◆ WHAT IS BEING ASKED:
Using the records below, quote only the span that opens with the line containing "Arbeitsblatt hinzufügen|Neue Funktion|" and closes with the line containing "benannte Bereiche|Neue Funktion|", exactly and inclusively.
╭─ DATA TO PROCESS
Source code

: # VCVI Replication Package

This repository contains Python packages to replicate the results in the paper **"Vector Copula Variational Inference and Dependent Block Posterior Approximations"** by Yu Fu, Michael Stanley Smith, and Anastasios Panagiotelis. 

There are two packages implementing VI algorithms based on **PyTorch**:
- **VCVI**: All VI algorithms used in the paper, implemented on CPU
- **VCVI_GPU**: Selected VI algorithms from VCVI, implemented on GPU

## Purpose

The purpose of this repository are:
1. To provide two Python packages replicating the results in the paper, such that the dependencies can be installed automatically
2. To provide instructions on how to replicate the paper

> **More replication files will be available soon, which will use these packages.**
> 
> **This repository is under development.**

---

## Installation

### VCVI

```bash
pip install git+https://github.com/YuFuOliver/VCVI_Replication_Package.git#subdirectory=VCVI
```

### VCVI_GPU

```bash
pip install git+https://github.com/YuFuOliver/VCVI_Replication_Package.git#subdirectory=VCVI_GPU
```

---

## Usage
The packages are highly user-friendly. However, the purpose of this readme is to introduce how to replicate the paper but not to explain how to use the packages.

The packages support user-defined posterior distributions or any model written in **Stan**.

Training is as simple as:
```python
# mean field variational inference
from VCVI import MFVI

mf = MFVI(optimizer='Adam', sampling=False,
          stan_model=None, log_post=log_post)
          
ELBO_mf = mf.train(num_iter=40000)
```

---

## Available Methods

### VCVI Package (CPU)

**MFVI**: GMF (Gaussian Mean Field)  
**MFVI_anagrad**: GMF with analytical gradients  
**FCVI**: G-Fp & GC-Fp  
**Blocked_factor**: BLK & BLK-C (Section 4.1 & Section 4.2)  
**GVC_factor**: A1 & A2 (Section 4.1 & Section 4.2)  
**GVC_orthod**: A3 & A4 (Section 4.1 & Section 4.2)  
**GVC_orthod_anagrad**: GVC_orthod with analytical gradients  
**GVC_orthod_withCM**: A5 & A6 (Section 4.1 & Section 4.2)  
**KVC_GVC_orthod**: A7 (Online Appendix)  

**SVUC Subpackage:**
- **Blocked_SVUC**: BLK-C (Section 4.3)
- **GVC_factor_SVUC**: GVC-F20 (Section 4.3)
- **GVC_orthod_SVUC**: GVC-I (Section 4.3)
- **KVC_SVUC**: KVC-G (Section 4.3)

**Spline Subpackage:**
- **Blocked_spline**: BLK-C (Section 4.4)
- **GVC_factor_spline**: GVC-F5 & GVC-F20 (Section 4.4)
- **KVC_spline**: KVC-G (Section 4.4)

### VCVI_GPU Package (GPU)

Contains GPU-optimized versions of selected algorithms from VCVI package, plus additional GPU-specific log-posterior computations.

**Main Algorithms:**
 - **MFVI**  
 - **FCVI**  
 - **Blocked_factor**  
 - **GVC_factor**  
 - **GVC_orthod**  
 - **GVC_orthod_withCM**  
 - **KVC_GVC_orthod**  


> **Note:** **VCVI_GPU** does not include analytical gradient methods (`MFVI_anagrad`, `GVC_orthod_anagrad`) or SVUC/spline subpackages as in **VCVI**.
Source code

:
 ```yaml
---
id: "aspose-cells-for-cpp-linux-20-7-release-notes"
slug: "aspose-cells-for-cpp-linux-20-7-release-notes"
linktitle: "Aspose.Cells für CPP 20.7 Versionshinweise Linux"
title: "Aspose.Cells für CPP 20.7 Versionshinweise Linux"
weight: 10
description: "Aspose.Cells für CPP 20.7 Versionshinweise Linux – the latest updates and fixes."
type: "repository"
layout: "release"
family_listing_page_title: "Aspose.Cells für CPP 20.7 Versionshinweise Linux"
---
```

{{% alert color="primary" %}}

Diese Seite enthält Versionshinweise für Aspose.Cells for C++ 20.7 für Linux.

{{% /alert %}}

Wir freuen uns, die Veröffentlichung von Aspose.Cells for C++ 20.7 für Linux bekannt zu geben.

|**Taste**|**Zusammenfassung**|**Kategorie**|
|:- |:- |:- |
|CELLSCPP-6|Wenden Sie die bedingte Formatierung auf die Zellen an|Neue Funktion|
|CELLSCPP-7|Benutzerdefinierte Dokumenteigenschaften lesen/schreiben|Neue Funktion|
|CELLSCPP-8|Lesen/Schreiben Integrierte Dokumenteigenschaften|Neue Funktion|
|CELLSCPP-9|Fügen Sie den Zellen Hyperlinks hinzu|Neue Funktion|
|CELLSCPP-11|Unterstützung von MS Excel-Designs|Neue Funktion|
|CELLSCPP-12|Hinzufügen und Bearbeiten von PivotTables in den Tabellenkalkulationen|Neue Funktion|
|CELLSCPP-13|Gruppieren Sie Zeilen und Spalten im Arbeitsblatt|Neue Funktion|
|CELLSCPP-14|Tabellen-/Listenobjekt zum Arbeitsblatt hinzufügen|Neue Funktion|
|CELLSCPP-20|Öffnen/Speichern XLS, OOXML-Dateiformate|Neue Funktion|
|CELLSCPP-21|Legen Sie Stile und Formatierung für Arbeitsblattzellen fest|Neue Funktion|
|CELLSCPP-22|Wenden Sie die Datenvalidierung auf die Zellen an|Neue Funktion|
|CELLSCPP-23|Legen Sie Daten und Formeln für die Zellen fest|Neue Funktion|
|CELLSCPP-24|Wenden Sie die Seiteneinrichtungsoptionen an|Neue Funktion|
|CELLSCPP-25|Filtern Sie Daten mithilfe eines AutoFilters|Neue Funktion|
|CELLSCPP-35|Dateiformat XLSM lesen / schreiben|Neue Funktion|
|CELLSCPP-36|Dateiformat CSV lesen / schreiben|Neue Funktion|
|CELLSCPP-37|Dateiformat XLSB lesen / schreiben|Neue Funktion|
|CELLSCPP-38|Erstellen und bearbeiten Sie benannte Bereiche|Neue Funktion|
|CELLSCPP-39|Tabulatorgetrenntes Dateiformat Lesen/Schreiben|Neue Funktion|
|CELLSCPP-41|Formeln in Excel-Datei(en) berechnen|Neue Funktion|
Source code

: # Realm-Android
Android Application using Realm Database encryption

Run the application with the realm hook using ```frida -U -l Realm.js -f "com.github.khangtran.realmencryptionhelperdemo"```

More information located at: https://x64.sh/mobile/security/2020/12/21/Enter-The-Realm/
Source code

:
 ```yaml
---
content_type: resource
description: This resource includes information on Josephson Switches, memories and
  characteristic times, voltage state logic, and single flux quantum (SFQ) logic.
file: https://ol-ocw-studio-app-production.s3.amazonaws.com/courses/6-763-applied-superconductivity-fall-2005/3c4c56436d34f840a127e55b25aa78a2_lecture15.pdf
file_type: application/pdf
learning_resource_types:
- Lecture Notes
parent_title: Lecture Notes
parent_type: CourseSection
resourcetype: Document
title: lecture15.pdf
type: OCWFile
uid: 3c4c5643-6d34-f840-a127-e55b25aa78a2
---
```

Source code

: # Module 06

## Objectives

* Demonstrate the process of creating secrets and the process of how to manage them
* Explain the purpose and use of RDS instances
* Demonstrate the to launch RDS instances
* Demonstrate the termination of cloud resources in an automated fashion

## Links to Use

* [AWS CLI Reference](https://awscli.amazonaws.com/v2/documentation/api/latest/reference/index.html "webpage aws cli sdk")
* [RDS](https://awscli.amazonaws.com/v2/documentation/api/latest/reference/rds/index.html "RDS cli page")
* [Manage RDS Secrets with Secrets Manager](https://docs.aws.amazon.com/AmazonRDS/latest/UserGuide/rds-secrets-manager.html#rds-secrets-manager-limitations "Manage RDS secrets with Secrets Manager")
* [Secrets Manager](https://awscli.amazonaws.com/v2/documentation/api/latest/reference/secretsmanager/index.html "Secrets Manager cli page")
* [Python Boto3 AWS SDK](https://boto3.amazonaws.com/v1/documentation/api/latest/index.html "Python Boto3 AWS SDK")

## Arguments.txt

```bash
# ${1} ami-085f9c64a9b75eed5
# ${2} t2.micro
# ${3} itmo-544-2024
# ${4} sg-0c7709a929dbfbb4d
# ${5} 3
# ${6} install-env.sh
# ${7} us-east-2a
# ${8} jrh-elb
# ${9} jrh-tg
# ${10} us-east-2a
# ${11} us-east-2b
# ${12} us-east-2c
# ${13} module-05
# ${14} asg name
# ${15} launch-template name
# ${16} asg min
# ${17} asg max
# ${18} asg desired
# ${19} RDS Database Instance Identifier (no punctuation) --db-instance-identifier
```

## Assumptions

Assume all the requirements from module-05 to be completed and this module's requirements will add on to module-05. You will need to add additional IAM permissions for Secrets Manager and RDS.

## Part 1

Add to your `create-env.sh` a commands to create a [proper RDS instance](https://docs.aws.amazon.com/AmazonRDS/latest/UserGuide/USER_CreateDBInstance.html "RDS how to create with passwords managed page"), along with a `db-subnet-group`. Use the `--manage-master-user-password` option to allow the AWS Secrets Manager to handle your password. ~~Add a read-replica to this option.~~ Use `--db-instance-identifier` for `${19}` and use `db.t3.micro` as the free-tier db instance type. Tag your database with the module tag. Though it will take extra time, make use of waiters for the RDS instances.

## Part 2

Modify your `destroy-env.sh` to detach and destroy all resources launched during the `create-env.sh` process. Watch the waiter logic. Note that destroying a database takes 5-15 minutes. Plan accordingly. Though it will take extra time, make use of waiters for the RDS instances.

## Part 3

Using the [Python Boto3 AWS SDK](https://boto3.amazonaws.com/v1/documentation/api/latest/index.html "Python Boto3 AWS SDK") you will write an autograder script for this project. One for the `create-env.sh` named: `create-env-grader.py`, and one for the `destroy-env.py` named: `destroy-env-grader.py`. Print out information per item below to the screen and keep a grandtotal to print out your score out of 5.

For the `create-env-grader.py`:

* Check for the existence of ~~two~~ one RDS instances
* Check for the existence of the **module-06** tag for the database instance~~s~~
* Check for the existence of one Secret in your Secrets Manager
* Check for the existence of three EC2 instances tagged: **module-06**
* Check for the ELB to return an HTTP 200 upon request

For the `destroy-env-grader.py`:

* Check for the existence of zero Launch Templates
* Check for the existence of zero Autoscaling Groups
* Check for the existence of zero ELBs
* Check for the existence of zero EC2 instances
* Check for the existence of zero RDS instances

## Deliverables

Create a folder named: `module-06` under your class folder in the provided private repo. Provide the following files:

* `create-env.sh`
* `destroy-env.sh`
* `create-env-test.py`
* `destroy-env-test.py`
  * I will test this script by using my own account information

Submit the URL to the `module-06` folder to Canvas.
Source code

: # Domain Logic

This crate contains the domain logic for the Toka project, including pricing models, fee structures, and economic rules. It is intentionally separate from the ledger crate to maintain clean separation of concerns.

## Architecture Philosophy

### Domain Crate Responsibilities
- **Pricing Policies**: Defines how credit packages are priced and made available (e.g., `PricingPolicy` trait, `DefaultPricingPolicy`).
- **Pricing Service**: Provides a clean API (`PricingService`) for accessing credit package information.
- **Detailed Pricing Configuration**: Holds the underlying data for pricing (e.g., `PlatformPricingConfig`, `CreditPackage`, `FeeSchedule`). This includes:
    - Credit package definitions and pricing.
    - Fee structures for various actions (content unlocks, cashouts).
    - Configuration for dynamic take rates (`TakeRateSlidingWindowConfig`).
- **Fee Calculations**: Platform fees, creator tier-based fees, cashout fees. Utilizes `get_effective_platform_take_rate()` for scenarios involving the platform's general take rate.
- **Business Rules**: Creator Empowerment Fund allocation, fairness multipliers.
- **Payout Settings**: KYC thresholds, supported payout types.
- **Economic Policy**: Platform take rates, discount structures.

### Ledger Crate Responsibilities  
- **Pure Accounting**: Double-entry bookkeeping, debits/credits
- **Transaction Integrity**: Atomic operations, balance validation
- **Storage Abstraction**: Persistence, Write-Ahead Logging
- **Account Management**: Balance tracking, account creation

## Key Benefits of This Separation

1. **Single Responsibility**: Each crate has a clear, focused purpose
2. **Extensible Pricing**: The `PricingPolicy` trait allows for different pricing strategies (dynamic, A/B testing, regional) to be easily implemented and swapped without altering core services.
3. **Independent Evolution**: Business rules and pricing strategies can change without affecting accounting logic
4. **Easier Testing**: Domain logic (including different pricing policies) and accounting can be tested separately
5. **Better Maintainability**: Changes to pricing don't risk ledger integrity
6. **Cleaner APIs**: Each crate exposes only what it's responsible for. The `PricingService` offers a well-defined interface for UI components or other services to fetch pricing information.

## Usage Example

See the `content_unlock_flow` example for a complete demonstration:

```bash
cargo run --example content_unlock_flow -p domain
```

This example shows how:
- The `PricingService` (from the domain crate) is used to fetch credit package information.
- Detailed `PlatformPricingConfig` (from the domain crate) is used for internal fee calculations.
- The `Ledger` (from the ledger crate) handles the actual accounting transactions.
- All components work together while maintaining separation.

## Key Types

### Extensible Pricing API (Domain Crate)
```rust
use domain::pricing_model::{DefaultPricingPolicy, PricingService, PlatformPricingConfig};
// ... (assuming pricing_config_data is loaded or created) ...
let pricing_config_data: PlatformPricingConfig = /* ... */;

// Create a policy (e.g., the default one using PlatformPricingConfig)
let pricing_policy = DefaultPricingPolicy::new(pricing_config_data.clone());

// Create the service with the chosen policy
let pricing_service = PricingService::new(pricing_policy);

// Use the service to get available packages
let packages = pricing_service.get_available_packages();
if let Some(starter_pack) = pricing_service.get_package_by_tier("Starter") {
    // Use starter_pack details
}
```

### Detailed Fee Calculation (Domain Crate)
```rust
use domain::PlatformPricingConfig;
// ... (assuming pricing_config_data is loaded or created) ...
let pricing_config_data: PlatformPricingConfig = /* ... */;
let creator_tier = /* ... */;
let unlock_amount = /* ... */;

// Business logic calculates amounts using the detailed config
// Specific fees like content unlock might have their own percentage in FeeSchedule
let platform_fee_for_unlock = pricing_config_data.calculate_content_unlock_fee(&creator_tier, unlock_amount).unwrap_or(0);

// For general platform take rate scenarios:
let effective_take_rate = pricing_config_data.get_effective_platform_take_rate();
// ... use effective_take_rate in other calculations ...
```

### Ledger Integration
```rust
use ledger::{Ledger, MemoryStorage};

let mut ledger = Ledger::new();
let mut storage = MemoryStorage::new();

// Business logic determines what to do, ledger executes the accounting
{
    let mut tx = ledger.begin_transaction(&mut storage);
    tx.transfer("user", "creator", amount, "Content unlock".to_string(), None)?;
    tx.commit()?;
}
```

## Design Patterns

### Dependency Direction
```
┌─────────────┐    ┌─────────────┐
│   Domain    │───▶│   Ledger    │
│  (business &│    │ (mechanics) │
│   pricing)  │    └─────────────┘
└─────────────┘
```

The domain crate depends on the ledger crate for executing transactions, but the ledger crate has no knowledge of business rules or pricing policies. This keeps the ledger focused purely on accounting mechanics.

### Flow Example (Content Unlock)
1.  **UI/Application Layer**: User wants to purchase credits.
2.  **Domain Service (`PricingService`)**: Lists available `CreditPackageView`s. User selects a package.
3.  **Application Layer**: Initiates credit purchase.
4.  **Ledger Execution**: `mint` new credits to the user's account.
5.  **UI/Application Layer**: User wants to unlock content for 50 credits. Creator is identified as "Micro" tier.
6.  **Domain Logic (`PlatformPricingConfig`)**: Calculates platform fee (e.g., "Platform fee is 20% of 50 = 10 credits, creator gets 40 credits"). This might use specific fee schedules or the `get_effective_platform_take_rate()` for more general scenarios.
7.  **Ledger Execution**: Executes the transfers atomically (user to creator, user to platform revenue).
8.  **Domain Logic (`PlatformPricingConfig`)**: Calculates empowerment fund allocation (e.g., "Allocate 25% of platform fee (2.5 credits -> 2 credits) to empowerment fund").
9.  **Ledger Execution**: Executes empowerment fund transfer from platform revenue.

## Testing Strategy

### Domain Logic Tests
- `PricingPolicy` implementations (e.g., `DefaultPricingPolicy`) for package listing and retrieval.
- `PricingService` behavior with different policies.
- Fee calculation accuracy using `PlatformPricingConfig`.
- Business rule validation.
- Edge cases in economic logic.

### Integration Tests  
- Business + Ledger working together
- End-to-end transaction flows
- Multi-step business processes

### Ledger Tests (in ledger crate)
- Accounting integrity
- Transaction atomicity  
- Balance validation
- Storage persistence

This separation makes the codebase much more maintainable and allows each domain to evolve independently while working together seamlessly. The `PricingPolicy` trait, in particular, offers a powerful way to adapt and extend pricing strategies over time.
╰─
◆ ANSWER TO THE EXERCISE:
|CELLSCPP-14|Tabellen-/Listenobjekt zum Arbeitsblatt hinzufügen|Neue Funktion|
|CELLSCPP-20|Öffnen/Speichern XLS, OOXML-Dateiformate|Neue Funktion|
|CELLSCPP-21|Legen Sie Stile und Formatierung für Arbeitsblattzellen fest|Neue Funktion|
|CELLSCPP-22|Wenden Sie die Datenvalidierung auf die Zellen an|Neue Funktion|
|CELLSCPP-23|Legen Sie Daten und Formeln für die Zellen fest|Neue Funktion|
|CELLSCPP-24|Wenden Sie die Seiteneinrichtungsoptionen an|Neue Funktion|
|CELLSCPP-25|Filtern Sie Daten mithilfe eines AutoFilters|Neue Funktion|
|CELLSCPP-35|Dateiformat XLSM lesen / schreiben|Neue Funktion|
|CELLSCPP-36|Dateiformat CSV lesen / schreiben|Neue Funktion|
|CELLSCPP-37|Dateiformat XLSB lesen / schreiben|Neue Funktion|
|CELLSCPP-38|Erstellen und bearbeiten Sie benannte Bereiche|Neue Funktion|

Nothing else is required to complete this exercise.